Conservation status Vulnerable (VU)
An evergreen shrub probably 4 to 5 ft high, of rather stiff habit; young shoots reddish, scaly, becoming bright brown and smooth the second season. Leaves oblong to narrowly oval, usually tapered at the apex (sometimes rounded) to a mucro, tapered at the base, 11⁄2 to 21⁄2 in. long, 1⁄2 to 1 in. wide, dark glossy green above, slightly scaly and very glaucous beneath; stalk 1⁄8 to 1⁄4 in. long. Flowers from three or four to as many as eight or ten in a cluster, each on a slender scaly stalk 3⁄4 to 11⁄2 in. long. Calyx green, scaly outside, very large for the size of the flower, 5⁄8 to 3⁄4 in. wide with five leaf-like rounded lobes spreading out away from the corolla. Corolla clear pale yellow or tinged with green, bell-shaped with five broadly ovate, pointed, recurved lobes; 5⁄8 in. long, 3⁄4 to 1 in. wide. Stamens ten, shorter than the corolla, clothed with pale hairs to the middle and upwards; ovary scaly; style about as long as the stamens, quite smooth, swelling to a broad stigma at the top. Bot. Mag., t. 8750. (s. and ss. Glauco-phyllum)
R. brachyanthum was discovered by the Abbé Delavay in the mountains above Tali about 1884; it was found again by Forrest in 1906 in the same range at 10,000 to 11,000 ft and was introduced by him. It seems to be more local in the wild, and rarer in cultivation than the var. hypolepidotum. In its best form this is a charming and distinct species with flowers shaped like those of a campanula and of a pleasing yellow, with a large foliaceous calyx. But in other forms the green-tinted flowers are dull. It seems to be quite hardy and flowers about midsummer. Although so different in colour, the flowers in shape of corolla and size of calyx strongly resemble those of R. glaucophyllum. The seed-vessel in both is hidden by the persistent calyx, and the leaves of both have a strong odour.
Award of Merit May 23,1966, when shown by Collingwood Ingram, Benenden, Kent (clone ‘Jaune’).
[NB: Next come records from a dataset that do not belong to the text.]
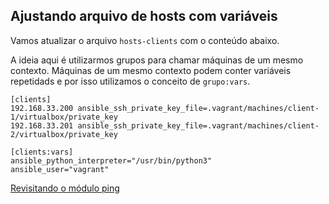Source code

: ## Ajustando arquivo de hosts com variáveis

Vamos atualizar o arquivo `hosts-clients` com o conteúdo abaixo.

A ideia aqui é utilizarmos grupos para chamar máquinas de um mesmo contexto. Máquinas de um mesmo contexto podem conter variáveis repetidads e por isso utilizamos o conceito de `grupo:vars`.

```shell
[clients]
192.168.33.200 ansible_ssh_private_key_file=.vagrant/machines/client-1/virtualbox/private_key
192.168.33.201 ansible_ssh_private_key_file=.vagrant/machines/client-2/virtualbox/private_key

[clients:vars]
ansible_python_interpreter="/usr/bin/python3"
ansible_user="vagrant"
```

[Revisitando o módulo ping](ping-clean.md)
subsp. hypolepidotum (Franch.) Cullen R. brachyanthum var. hypolepidotum Franch. – This is more widely distributed than the typical state (Rev. 1, p. 144).
R. shweliense – This species is recognised, but Dr Cullen remarks that most plants cultivated under the name are R. glaucophyllum or hybrids of it (Rev. 1, p. 143).
Scales on mature lower leaf surface distant, sometimes entirely deciduous.
Distribution China (C Yunnan).
Habitat 3,050–3,350m.
Awards AM 1966 (Capt. c. Ingram, Benenden, Kent) to a clone ‘Jaune’; flowers Primrose Yellow.
Scales much closer, 1–3× their own diameter apart. Royal Horticultural Society (1997)
Distribution
Synonyms
R. hypolepidotum (Franch,) Balf. f. & Forr.